#### Task description
Would you repeat the listing exactly, without any of its images?

#### Records for this task
- - -

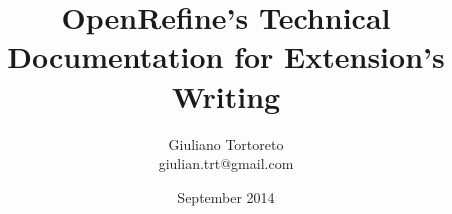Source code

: \documentclass[11pt,a4paper]{article}
\begin{document}
\title{OpenRefine's Technical Documentation for Extension's Writing}
\date{September 2014}
\author{Giuliano Tortoreto\\ giulian.trt@gmail.com}
	\maketitle
	\tableofcontents
	
\end{document}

- - -

#### Task answer
Source code

: \documentclass[11pt,a4paper]{article}
\begin{document}
\title{OpenRefine's Technical Documentation for Extension's Writing}
\date{September 2014}
\author{Giuliano Tortoreto\\ giulian.trt@gmail.com}
	\maketitle
	\tableofcontents
	
\end{document}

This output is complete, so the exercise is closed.